First, your bones need a stimulus to build. Our bodies are incredible, they rebuild themselves based on how they are being used. Bones bend (just slightly) when they impact the ground or bear more weight than usual. The bending of the bone stimulates bone growth and inhibits bone breakdown. The absence of bone bending promotes bone breakdown and inhibits bone growth. In order to grow strong bones you must participate in weight bearing exercise (running, walking squats, etc.) Notice that swimming and cycling are NOT on that list, that is because they aren't weight bearing and many swimmers and cyclists actually have relatively weak bones because they aren't stressed enough to make them bend. So if you're here from fatty's, and you ride regularly, you need to be doing something else (like running or jumping) to stress your bones.
Second, your body needs to be neutral (as in not acidic). The typical American diet is very acidic. In order for your blood to remain at a constant pH, your body uses a buffer called calcium bicarbonate. Calcium bicarbonate comes from your bone matrix, is used to buffer acidity and is then excreted in the urine. The most acidic foods are colas, processed foods and meats, especially processed meats like ham, bacon, sausage and bologna. The most basic (as in alkaline) foods are fruits and vegetables. Even citrus fruits have a net basic effect on the body (I don't understand this, but I've heard it from several different sources, so I've accepted it).

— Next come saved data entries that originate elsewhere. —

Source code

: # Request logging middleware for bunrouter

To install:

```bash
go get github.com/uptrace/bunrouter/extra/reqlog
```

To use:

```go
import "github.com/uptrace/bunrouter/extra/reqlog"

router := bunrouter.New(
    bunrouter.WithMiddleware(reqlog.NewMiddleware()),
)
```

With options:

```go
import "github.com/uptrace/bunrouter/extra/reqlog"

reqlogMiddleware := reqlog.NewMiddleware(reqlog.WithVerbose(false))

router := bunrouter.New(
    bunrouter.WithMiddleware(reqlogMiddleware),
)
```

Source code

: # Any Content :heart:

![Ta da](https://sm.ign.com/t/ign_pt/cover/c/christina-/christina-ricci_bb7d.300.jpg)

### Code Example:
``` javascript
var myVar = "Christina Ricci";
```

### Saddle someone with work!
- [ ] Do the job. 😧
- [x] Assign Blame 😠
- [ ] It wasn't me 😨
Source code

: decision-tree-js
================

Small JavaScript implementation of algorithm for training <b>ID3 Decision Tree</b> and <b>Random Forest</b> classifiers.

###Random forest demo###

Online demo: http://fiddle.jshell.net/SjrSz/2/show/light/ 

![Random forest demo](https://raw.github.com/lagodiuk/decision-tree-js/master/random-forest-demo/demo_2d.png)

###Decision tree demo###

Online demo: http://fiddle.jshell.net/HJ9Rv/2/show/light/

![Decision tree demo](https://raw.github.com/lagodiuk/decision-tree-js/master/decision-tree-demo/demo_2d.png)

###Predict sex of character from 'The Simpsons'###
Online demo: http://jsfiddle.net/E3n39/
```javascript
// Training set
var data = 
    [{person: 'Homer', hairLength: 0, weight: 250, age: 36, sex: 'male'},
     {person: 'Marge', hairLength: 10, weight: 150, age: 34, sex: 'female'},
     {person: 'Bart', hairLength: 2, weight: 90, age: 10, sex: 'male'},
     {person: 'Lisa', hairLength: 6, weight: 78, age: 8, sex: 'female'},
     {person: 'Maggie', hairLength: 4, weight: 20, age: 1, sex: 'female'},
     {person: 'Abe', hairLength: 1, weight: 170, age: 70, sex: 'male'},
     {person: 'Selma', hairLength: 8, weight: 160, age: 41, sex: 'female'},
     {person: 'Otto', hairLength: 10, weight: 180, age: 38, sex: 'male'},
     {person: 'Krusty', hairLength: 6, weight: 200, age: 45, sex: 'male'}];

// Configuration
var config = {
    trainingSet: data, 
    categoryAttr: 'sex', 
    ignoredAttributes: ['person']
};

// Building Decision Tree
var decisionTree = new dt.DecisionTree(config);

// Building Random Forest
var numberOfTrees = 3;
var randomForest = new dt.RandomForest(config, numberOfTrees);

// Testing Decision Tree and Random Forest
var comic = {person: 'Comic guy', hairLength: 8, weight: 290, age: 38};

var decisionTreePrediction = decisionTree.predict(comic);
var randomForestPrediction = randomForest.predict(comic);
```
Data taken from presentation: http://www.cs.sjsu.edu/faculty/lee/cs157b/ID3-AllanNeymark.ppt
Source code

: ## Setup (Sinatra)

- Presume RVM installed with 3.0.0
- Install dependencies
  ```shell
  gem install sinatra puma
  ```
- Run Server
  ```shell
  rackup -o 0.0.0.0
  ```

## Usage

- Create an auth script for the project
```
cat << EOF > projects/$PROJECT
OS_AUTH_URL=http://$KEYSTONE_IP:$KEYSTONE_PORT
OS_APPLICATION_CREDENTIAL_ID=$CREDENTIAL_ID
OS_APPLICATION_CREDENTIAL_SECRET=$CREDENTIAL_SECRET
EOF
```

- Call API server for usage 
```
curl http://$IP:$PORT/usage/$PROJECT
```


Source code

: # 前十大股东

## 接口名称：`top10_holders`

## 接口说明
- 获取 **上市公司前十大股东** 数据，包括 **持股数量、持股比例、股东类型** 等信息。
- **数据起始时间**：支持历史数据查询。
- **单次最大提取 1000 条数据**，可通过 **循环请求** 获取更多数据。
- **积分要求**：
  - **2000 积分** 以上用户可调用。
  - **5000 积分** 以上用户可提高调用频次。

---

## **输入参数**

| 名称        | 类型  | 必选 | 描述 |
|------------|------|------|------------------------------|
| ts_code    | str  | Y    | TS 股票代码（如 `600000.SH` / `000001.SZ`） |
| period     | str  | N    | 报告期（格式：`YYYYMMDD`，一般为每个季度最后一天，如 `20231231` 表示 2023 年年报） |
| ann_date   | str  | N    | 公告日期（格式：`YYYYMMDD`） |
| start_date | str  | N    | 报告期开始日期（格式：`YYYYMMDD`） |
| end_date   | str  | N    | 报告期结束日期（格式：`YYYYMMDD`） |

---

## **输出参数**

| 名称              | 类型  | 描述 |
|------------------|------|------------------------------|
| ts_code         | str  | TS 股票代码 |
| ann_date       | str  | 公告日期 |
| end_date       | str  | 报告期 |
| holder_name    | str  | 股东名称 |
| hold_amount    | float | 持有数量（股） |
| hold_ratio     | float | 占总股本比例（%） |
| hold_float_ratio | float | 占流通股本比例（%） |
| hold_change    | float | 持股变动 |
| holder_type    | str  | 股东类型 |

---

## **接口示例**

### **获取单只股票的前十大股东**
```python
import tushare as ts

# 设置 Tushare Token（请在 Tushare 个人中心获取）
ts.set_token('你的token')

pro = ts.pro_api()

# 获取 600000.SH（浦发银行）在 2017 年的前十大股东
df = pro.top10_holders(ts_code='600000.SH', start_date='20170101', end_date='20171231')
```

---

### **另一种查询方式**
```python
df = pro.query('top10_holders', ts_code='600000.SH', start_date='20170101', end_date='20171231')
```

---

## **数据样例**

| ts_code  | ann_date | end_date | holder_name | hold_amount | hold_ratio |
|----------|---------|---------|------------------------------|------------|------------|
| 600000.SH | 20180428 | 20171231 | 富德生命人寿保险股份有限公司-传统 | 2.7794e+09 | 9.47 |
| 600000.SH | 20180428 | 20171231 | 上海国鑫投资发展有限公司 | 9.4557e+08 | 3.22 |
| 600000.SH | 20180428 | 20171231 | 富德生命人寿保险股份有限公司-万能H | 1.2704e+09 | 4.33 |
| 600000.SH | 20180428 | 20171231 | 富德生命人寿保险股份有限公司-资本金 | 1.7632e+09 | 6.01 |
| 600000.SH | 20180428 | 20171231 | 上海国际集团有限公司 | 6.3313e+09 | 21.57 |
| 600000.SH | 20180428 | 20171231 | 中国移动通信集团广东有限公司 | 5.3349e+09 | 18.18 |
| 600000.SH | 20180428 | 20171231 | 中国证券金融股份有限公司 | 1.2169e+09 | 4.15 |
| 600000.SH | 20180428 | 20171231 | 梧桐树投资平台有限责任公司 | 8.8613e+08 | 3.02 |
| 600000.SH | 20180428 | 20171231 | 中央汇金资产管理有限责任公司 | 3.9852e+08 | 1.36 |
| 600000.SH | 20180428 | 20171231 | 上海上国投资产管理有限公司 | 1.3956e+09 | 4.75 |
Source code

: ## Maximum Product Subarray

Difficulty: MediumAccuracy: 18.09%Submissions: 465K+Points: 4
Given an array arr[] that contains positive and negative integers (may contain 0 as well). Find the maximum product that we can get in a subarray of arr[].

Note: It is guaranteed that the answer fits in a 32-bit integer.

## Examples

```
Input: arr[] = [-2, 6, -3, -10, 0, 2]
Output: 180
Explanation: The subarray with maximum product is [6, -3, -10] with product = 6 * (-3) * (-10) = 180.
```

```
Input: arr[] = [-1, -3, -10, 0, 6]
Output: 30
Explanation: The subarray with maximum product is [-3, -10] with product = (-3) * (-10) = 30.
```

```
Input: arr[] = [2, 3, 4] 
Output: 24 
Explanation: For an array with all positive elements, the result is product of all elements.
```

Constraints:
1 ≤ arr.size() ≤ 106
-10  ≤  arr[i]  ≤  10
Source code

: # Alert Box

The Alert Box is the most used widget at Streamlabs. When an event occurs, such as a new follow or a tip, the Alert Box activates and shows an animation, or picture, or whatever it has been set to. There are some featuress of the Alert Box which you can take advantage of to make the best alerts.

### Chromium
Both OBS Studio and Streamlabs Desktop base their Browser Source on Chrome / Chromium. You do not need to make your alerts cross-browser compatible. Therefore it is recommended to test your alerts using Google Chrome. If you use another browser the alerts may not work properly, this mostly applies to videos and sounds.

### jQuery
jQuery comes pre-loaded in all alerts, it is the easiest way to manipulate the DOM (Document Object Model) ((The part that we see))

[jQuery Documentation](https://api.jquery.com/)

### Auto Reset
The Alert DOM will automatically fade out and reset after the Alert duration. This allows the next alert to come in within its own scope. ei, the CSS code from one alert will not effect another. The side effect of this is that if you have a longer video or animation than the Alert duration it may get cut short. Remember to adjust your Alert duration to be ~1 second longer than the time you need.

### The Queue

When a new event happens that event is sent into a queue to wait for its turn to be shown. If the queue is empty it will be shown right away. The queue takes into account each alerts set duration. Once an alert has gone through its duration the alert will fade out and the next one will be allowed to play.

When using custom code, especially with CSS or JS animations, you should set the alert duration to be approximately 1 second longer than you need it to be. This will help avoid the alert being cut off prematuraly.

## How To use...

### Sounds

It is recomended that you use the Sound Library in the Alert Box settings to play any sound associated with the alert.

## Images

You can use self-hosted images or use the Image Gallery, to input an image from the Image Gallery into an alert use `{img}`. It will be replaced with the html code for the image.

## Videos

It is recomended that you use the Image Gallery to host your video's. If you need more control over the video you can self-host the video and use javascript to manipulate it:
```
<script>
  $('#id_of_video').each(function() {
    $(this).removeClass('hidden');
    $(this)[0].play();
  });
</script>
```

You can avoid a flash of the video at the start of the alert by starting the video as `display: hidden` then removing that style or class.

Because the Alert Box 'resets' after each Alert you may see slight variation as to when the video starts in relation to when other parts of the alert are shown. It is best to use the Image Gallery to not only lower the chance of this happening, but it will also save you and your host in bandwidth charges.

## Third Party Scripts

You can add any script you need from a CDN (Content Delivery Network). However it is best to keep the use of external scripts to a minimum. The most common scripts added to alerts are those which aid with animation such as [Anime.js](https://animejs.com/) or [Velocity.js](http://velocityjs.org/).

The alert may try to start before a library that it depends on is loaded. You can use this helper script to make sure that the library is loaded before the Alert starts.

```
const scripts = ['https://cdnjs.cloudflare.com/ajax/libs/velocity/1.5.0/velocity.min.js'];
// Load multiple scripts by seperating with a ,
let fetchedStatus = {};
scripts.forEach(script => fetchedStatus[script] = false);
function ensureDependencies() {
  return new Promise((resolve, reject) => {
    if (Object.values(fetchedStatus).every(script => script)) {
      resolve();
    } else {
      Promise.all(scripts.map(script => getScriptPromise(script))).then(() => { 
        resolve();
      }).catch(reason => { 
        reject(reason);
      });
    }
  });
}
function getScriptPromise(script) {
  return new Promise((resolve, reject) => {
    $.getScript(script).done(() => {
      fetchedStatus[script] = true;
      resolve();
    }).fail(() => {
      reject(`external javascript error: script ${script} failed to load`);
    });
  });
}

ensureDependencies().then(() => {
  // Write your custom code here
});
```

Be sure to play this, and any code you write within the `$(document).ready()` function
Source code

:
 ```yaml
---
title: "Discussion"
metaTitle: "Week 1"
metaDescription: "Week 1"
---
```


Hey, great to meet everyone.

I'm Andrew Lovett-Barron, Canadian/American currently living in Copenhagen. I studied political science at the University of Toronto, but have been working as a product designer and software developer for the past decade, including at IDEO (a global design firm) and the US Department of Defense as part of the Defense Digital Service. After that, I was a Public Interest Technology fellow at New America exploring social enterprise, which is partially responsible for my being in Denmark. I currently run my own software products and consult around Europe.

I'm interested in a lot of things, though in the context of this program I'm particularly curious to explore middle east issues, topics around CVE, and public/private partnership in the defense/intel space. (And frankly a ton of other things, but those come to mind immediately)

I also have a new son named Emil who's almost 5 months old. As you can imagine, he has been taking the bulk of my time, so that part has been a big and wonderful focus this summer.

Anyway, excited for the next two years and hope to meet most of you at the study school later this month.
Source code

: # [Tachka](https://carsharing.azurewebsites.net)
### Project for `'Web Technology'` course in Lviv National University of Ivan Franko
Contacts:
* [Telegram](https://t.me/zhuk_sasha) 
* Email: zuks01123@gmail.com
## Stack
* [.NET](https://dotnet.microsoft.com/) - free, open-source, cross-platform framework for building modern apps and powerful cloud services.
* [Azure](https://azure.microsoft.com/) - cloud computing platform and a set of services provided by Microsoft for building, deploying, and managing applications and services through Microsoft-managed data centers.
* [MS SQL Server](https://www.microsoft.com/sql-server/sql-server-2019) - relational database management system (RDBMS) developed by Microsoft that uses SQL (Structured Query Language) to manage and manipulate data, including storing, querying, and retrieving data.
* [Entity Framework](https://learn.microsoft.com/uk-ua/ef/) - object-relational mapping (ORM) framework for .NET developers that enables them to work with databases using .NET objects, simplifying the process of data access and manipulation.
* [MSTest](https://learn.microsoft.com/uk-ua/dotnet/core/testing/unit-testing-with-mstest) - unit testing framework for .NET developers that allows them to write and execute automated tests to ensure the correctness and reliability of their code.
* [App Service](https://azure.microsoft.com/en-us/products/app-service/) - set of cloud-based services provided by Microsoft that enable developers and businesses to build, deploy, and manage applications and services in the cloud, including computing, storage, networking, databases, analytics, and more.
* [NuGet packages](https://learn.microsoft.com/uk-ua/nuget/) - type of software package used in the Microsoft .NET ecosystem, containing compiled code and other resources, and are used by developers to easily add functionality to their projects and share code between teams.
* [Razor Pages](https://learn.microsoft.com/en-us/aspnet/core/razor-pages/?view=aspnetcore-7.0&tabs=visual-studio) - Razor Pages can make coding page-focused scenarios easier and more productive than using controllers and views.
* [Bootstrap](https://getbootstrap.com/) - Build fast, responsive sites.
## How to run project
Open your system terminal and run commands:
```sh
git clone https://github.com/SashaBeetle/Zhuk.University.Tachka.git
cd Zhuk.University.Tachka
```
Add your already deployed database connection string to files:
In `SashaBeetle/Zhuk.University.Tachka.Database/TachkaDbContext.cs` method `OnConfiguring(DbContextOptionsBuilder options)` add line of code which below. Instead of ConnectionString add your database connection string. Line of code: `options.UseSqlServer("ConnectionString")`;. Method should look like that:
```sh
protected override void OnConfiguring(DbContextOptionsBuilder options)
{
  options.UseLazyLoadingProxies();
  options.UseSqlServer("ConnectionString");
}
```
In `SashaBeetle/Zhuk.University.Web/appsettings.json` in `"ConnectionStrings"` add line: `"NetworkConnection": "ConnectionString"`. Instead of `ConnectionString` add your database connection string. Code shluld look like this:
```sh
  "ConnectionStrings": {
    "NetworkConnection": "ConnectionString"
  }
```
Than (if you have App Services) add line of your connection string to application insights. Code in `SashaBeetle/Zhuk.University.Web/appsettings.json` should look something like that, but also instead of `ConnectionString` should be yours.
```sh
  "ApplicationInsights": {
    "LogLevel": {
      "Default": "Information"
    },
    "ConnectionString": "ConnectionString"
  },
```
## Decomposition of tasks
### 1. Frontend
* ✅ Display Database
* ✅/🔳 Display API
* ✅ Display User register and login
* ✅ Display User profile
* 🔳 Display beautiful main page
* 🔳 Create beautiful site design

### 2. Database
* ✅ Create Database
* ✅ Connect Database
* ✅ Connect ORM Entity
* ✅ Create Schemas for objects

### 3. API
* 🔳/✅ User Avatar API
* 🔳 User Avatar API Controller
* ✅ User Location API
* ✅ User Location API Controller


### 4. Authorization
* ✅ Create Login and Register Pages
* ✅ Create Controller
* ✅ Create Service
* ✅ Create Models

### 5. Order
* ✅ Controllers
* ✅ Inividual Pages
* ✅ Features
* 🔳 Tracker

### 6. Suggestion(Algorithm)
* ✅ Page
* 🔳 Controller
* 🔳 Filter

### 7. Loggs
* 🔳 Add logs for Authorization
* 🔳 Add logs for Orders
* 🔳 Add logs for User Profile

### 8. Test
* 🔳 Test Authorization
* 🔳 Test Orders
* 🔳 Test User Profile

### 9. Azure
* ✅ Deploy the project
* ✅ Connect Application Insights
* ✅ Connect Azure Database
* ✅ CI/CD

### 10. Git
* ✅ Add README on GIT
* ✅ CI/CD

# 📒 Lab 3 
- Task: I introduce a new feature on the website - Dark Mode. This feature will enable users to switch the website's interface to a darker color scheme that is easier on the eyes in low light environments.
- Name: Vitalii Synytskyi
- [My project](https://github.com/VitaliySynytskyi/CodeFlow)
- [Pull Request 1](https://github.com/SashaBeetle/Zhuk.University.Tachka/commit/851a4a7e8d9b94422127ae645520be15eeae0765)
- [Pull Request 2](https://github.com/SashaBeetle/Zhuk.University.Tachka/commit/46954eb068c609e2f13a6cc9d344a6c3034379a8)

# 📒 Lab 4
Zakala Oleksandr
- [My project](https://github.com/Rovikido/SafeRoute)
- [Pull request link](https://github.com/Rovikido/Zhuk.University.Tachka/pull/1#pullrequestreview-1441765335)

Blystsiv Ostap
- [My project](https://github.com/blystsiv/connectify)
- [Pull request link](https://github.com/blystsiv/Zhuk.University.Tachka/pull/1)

Grains are acidic, but not as acidic as meats. The best thing that you can do for your bones is eat lots of fruits and vegetables (as long as you already exercise).
Third, your body needs a source of calcium. Fruits and vegetables do contain some calcium (not much and it's not easily absorbed), and this may or may not be enough to build strong bones (that is why my family supplements). There is a limit to the amount of calcium your body can absorb in a day, so mega dosing calcium will just make for calcified poop. I don't want to downplay calcium intake, you have to have it, but if you're mega dosing on calcium and eating an acidic diet, you are still flushing most of the calcium down the toilet.
I chose that order for bone health on purpose... exercise, basic diet and calcium intake. It takes all three.
I think that is all that I have to say about milk. Tomorrow I will talk about the performance enhancing effects of baking soda. It should be exciting.